LONDON: An encore for Usain Bolt? Unthinkable.
A loss in his going-away party? Impossible.
Track’s fastest man and greatest entertainer made both those points clear on Tuesday leading to his final world championships this week. It was an engaging hour filled with reminisces, chats about his plans and thoughts about where his troubled and soon-to-be-starless sport might be headed.
Sporting the goatee he wears during world championships, but not the Olympics, the superstar who went 9 for 9 at the Summer Games, shattering records while dancing and smiling his way through the journey, dispensed any notion he might come back.
“For me, the next championships should be fun because now it’s time to watch and see who can hold their nerves,” said the 11-time world champion, who turns 31 on Aug. 21.
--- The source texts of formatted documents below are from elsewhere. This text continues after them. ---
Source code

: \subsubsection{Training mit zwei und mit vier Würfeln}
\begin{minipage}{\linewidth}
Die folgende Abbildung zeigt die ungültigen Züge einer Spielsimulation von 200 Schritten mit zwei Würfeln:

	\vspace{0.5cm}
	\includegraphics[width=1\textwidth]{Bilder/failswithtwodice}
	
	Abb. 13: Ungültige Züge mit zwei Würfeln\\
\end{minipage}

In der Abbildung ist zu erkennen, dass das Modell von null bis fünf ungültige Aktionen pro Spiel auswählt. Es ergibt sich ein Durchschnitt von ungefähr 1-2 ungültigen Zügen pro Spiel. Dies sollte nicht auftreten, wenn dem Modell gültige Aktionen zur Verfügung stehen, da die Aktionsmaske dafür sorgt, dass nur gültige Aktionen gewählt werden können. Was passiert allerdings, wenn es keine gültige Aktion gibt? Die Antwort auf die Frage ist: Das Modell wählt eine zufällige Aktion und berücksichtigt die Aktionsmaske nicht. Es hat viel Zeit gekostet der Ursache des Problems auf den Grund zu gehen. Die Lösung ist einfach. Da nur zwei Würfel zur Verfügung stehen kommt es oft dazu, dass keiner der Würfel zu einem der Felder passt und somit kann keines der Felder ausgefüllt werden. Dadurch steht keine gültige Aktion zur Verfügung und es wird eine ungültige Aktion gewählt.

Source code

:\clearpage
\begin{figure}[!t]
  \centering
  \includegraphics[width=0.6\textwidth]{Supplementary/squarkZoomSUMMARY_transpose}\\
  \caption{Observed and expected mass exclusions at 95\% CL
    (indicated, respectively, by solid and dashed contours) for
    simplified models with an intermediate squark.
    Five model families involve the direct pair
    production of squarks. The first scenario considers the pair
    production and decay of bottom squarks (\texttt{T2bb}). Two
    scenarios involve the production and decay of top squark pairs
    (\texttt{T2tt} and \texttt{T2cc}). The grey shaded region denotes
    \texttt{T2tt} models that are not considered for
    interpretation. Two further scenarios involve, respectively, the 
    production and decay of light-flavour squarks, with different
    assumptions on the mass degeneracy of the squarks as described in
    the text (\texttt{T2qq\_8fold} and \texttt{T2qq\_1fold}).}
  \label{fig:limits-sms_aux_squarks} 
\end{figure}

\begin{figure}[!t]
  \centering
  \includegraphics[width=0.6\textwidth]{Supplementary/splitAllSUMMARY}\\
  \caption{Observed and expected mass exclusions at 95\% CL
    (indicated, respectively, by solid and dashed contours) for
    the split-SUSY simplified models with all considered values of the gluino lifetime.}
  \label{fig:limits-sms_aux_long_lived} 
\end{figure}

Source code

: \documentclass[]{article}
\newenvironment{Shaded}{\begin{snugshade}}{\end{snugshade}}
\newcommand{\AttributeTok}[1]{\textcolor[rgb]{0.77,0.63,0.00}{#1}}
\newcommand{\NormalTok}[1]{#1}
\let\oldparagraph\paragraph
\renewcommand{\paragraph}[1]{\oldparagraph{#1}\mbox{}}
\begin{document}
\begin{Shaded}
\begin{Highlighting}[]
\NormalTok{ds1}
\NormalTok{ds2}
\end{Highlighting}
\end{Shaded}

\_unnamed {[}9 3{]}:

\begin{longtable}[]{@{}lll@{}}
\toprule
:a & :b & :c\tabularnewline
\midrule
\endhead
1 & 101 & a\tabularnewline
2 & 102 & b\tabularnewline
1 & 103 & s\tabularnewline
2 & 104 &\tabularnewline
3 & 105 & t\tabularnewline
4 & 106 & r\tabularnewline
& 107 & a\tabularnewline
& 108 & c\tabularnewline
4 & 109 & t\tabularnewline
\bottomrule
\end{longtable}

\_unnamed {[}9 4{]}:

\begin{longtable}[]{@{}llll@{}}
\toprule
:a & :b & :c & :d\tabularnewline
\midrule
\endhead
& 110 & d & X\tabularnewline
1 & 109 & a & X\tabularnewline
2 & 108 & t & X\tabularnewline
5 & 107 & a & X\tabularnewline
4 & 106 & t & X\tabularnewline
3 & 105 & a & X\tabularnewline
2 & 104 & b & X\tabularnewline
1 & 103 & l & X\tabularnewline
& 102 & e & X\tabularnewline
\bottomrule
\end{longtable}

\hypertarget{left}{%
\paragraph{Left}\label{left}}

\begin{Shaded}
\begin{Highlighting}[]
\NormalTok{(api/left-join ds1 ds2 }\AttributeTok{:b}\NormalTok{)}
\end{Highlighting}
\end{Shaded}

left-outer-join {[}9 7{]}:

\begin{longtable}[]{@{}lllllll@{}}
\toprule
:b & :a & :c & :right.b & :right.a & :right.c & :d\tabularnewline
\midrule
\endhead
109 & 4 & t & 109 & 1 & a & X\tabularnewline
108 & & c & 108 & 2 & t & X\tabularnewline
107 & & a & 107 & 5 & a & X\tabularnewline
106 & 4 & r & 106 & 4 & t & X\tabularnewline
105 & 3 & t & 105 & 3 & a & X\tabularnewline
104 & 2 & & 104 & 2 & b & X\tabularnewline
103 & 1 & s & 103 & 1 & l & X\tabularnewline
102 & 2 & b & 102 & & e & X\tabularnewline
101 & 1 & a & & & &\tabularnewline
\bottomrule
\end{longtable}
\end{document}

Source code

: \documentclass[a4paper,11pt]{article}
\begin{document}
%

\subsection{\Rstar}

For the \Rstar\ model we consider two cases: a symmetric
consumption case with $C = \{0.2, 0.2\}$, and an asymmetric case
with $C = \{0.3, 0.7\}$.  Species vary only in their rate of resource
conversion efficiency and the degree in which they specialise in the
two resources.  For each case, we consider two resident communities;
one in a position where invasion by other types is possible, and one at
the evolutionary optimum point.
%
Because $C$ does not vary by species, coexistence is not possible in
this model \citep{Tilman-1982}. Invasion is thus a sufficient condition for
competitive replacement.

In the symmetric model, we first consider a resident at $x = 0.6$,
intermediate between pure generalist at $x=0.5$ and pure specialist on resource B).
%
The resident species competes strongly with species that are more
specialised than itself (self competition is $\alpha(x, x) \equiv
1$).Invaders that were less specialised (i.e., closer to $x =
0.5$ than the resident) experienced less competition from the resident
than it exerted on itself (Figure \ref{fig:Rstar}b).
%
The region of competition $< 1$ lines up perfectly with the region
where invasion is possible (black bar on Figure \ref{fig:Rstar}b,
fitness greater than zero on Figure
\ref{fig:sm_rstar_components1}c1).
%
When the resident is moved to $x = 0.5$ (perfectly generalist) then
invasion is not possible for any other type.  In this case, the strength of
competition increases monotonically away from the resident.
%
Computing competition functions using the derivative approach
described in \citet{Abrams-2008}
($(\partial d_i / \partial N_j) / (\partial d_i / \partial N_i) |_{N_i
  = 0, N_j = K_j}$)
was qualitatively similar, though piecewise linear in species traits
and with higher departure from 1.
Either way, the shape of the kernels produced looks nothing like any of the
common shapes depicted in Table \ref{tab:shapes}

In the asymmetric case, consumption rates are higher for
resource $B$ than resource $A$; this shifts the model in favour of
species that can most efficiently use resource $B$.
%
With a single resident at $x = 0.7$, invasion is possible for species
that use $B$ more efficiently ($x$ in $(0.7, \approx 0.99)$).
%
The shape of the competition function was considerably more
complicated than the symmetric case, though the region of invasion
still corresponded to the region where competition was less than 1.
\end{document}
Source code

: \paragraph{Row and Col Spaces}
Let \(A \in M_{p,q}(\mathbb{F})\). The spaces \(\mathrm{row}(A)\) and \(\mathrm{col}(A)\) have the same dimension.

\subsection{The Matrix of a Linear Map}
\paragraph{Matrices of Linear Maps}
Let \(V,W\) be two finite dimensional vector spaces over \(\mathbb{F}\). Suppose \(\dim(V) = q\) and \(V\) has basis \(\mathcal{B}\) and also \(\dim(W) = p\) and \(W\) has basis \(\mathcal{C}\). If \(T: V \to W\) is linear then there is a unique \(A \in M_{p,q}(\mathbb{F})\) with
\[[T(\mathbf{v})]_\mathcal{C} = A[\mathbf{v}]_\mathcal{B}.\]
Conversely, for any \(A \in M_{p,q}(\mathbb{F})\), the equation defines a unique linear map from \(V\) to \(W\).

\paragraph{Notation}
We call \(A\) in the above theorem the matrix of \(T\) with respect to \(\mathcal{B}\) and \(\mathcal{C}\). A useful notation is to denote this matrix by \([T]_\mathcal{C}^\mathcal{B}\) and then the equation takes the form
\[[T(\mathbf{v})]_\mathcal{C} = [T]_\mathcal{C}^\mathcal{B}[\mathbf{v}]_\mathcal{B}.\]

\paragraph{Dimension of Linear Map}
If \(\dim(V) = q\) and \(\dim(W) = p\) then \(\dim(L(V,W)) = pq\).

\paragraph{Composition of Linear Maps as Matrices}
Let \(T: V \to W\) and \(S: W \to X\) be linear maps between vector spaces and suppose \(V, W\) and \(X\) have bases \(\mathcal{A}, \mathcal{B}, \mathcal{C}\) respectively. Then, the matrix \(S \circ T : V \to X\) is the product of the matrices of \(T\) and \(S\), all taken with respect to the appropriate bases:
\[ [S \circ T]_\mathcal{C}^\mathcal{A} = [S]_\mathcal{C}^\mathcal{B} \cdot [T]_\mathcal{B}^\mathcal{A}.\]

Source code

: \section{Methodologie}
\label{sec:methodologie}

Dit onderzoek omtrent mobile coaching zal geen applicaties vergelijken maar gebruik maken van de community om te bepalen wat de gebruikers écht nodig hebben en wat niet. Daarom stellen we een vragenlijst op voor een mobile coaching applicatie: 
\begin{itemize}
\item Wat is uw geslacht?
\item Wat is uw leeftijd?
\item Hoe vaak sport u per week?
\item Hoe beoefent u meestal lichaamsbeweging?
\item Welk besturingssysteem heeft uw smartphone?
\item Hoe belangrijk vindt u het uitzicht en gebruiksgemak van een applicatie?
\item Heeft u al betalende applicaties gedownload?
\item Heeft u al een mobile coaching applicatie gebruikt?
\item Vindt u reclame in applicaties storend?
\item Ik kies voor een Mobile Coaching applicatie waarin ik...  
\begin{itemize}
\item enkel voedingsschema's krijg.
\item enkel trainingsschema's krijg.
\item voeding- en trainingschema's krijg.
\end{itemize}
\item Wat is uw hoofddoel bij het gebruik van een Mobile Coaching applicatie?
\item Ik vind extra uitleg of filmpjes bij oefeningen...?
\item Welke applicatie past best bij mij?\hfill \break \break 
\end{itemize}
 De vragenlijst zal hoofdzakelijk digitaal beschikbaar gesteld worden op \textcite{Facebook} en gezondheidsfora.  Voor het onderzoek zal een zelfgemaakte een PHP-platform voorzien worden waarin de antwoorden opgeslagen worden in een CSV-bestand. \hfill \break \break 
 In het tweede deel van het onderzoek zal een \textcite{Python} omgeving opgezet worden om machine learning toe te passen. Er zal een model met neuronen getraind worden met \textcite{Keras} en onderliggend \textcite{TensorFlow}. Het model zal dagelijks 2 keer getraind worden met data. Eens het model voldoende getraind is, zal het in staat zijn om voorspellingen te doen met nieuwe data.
As for the possibility, he’d change his mind should he lose in Saturday night’s 100m final: “It’s not going to happen, so we won’t have that problem. Don’t worry,” he said.
He said he’s looking forward to a life of motivational speaking, occasional football games with friends and maybe dipping his toe into action movies to keep the adrenaline flowing.
As for the past, one of Bolt’s most interesting revelations was that his now-famous “To the World” pose, which he debuted after winning his first Olympic gold medal in Beijing, was completely unplanned.
“It’s just something that happened,” Bolt said. “I guess it was by the grace of God. It became big. For me, it worked.”
Bolt’s proudest moment was winning the world junior title on home soil as a 15-year-old while his most satisfying performance was his 200m world record run in the 2008 Beijing Olympics, where he poured all his concentration into getting the mark he had always wanted, having earlier danced over the line when winning the 100m.
He explained how his motivation to keep putting his body through such a punishing regime was renewed each year by resetting his goals — with one often created for him by a casually “disrespectful” remark from one of his opponents.
His target in London is clear to sign off with a fourth 100m title and a fifth 4x100m relay gold taking his world haul to 13.
“I’m ready,” he said. “If I show up at a championships you know I’m fully confident and ready to go.
“I ran 9.95 in Monaco so it shows I’m going in the right direction. Going through the rounds always helps me and its then about who can keep their nerve. It’s go time, so let’s go.”
He added: “Usain Bolt has retired unbeaten in an individual event, unbeatable, unstoppable — for me that would be the best headline!”
Bolt refused to single out who would be his closest rival for the 100m, with heats on Friday before the semi-final and final on Saturday at the same stadium in east London where he won treble gold at the 2012 Olympics.
“The seven people who are going to be in that race with me, they’re the biggest challengers,” he said.
Bolt has dominated sprinting since taking double individual gold at the Beijing Olympics in 2008.
He also holds world records of 9.58 and 19.19sec in the 100 and 200m, both set when winning at the 2009 Berlin worlds.
Bolt admitted that he hoped his records would last.
“I want to brag to my kids when they’re 15, that I’m still the best,” he joked.
He intends to stay close to athletics and is eyeing some sort of roving ambassadorial role, inspiring the worlds youth to get involved in a sport he says is on the up after reaching “rock bottom” with the Russian doping crisis of two years ago.
While fans and the sports administrators will miss Bolt enormously, those lamenting his departure most of all will probably be his chief sponsor Puma, the German sportswear manufacturer which has shod him and ridden his glory for a decade while the rest of the sport has largely been dominated by rivals Adidas and Nike.
Bolt’s parents were on hand on Tuesday to present him with his final pair of spikes a combination of gold to mark his career highs and the purple of his school, William Knibb Memorial, where it all started after his cricket coach suggested he try out for the track team.
“I didn’t know I would be a world record holder growing up, I had no idea,” he said. “So all I’ll say now is, if you work hard, that anything is possible.”